Charles Darwin’s evolutionary theory revolutionized how humans relate to animals. Alongside the traditional man-versus-beast mentality, society has made room for a more familial view of our fellow earth dwellers.
This is a shift that Vilas Distinguished Achievement Professor and Nancy C. Hoefs Professor of English Mario Ortiz-Robles has observed in his study of 19th-century British literature. In fact, Victorians’ love of books like Black Beauty and their fascination with the animal kingdom inspired his own evolution in research interests. Darwin’s writings especially catalyzed Ortiz-Robles’s foray into a growing field: animal studies.
“Animal studies is a way of thinking about the cultural history of human-animal relations,” explains Ortiz-Robles. People know a lot about animals through hard sciences like zoology and biology. But this emerging discipline offers a humanities-based look at how humans relate to the natural world and its many other occupants. “Animal studies tries to understand that critically,” says Ortiz-Robles, “[by] looking at animal rights not only in terms of how we treat animals but also sometimes in the way in which we may consider animals as moral subjects and moral beings.”
You might call it the animalities. In 2016, Ortiz-Robles wrote Literature and Animal Studies, a history of common creatures such as dogs, cats, and horses appearing and often starring in novels and other texts. As a senior fellow of the Institute for Research in the Humanities, he’s currently focused on 19th-century zoos and circuses and how such institutions still color humanity’s outlook on animal captivity and extinction.
Of course, as an English professor, Ortiz-Robles also lists a fair share of animal-related readings in his syllabi. From 2018-2022, he served as a Mellon-Morgridge professor for the College of Letters & Science’s Constellations program, an opportunity that allowed him to develop an interdisciplinary humanities class in line with his — and many students’ — interests. Dive into a few of his reading requirements for courses like English 376: Literature and Animal Studies.
My assigned texts and media include:
- Black Beauty by Anna Sewell
- The Lives of Animals by J. M. Coetzee
- The Call of the Wild by Jack London
- “A Report to an Academy” by Franz Kafka
- The Island of Doctor Moreau by H. G. Wells
- The Animal That Therefore I Am by Jacques Derrida
- The Open: Man and Animal by Giorgio Agamben
- The Platypus and the Mermaid and Other Figments of the Classifying Imagination by Harriet Ritvo
- Fantastic Mr. Fox directed by Wes Anderson
One of the most popular novels in the 19th century was Black Beauty. Horses were everywhere in the 19th century. It’s narrated from the point of view of the horse, and it was incredibly popular. For many people, that illustrated the need for animal rights and animal welfare laws. … Little by little, all sorts of laws were introduced in England and America that regulated human’s treatment of animals.

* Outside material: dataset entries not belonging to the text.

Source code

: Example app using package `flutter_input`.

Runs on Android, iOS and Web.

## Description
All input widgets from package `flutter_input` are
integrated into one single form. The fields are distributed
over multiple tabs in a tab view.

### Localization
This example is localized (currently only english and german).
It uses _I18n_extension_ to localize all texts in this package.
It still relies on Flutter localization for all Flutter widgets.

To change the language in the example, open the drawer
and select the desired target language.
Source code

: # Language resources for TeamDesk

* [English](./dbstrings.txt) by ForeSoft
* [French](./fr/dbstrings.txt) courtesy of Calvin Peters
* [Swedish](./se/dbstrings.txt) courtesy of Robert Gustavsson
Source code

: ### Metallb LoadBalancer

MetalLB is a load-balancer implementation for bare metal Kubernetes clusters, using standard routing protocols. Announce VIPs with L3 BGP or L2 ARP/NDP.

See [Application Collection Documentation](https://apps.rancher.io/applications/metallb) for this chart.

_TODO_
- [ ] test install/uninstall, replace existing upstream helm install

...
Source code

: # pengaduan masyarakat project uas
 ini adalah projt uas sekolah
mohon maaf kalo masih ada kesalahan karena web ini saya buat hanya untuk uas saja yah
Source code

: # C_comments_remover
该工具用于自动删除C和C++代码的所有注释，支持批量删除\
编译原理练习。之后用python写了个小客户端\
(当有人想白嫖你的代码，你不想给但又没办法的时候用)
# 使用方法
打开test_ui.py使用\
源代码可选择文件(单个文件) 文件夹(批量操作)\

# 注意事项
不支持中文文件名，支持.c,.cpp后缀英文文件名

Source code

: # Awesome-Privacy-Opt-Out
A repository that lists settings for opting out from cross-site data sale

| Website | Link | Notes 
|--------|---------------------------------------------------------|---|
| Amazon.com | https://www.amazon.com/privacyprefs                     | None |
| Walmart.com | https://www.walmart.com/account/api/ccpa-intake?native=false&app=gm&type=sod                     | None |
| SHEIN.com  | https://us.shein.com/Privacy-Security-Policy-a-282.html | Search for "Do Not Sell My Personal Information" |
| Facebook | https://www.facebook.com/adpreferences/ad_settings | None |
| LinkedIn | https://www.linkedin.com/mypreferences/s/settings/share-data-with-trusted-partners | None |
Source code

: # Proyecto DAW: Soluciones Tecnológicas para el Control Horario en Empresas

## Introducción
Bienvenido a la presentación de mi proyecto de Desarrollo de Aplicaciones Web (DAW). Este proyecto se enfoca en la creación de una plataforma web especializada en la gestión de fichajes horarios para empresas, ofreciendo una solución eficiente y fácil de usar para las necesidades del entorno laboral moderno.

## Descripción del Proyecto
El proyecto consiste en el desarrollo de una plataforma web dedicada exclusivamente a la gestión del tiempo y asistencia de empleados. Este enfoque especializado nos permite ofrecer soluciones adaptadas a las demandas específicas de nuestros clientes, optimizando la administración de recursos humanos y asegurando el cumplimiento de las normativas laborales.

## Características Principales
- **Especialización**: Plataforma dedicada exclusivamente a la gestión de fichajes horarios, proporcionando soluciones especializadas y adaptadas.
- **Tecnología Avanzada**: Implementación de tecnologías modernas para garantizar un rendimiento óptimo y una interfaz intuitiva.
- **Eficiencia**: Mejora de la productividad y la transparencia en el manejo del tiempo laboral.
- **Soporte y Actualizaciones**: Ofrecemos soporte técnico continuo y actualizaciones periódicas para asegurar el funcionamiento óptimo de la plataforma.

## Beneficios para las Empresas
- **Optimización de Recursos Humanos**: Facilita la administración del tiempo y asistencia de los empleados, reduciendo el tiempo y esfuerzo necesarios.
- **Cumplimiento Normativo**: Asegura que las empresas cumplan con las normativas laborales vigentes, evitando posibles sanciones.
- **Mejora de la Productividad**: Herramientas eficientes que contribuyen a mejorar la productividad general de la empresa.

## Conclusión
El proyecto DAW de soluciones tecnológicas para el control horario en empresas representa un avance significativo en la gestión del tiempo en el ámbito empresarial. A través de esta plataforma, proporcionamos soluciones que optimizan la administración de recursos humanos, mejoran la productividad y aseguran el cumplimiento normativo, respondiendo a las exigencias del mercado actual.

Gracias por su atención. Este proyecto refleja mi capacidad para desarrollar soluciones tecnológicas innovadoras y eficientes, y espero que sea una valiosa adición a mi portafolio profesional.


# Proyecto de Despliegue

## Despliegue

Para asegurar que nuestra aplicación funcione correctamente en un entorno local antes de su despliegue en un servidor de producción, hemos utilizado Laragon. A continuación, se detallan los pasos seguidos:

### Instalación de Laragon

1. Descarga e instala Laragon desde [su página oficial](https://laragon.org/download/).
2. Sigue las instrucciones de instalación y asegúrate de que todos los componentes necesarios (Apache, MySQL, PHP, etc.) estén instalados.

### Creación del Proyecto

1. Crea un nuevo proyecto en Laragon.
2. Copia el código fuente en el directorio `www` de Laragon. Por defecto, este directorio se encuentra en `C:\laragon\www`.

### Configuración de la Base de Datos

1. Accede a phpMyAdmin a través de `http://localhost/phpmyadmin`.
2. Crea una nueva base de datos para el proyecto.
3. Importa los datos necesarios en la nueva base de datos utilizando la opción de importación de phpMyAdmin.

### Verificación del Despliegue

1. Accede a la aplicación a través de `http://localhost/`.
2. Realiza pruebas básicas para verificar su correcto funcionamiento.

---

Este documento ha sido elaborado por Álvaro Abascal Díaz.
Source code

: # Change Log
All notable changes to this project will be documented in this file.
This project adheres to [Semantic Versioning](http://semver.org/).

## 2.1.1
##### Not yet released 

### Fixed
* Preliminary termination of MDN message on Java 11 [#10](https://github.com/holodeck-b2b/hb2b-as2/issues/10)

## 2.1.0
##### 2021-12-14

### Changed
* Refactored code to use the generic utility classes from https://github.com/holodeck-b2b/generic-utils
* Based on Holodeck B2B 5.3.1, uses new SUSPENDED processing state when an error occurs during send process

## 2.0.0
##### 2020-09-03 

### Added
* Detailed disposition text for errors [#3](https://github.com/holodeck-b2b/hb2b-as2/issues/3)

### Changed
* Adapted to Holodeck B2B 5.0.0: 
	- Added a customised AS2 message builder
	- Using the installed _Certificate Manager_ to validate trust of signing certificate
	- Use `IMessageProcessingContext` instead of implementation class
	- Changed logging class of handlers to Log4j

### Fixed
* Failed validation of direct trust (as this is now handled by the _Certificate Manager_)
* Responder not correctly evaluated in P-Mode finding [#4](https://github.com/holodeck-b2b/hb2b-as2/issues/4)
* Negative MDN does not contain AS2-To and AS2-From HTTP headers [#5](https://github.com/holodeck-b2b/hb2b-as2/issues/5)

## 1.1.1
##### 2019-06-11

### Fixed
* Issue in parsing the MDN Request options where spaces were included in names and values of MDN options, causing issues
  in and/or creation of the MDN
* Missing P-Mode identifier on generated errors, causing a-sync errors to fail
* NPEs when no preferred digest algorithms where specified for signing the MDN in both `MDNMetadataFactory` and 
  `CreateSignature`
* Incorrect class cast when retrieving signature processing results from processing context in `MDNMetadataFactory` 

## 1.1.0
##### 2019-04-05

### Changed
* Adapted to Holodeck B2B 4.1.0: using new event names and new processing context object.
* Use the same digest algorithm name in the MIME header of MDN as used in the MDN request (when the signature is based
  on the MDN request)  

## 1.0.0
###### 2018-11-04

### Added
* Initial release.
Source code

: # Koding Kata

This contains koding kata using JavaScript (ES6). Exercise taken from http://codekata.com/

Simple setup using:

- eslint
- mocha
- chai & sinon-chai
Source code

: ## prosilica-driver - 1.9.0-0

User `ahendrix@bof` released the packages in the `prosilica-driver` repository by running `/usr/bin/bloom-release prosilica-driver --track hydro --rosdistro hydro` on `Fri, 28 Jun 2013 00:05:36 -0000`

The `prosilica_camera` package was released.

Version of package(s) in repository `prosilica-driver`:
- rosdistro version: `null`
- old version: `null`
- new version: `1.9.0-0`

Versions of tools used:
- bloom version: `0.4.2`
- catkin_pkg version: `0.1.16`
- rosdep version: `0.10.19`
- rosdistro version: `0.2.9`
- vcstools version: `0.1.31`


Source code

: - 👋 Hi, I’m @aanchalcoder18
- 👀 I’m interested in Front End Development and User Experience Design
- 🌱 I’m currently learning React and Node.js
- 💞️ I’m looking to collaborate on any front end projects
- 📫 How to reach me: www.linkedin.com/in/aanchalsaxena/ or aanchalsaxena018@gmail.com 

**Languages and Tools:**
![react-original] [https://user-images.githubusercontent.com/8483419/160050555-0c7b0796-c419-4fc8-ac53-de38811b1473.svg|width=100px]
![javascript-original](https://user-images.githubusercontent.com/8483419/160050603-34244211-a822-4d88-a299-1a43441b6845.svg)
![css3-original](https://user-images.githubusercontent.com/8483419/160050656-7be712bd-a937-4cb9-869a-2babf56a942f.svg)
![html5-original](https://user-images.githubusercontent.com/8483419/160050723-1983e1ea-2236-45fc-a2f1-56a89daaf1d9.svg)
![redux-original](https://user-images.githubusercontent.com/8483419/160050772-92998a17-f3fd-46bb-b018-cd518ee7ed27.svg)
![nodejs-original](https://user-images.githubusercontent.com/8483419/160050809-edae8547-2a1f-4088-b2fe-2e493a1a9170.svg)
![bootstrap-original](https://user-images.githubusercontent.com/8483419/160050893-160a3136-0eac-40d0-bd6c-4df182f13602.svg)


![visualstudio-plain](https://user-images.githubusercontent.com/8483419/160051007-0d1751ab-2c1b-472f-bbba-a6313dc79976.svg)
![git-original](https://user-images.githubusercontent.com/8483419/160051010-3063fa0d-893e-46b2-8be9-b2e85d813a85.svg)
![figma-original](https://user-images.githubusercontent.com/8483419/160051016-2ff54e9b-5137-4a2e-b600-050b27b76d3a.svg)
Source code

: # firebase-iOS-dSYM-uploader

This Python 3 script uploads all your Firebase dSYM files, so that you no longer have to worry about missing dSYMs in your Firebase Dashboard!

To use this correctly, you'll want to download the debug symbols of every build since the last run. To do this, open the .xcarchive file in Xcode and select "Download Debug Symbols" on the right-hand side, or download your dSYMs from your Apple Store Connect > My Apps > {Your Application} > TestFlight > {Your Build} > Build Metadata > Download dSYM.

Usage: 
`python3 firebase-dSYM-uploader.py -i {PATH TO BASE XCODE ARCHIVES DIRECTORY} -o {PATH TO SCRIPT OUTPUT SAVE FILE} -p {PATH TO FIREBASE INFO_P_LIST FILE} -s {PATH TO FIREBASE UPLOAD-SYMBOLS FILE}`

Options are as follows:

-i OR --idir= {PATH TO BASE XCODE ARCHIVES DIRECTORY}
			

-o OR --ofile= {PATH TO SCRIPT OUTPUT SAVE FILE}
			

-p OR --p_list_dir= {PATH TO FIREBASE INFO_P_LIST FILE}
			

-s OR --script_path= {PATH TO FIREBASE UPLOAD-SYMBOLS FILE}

[The Platypus and the Mermaid] looks at the history of classification. We have all these systems to classify animals, and we give them Latin names, but all of a sudden, we encounter animals that are really, really hard to classify, like a platypus. These animals create problems for these systems of classification, and systems of classification help us understand the world. But they also lead us to think about how we control nature.
In my spare time, I read:
- John le Carré novels
- Flaubert in the Ruins of Paris: The Story of a Friendship, a Novel, and a Terrible Year by Peter Brooks
I have free time every once in a while. If it’s the summer, I usually like reading spy novels. Right now, I’m reading two books by Peter Brooks, who is a famous literary critic. One is on Flaubert, who was a French novelist in the 19th century. It chronicles one year in his life in 1870, which is when the Prussians defeated France and invaded Paris.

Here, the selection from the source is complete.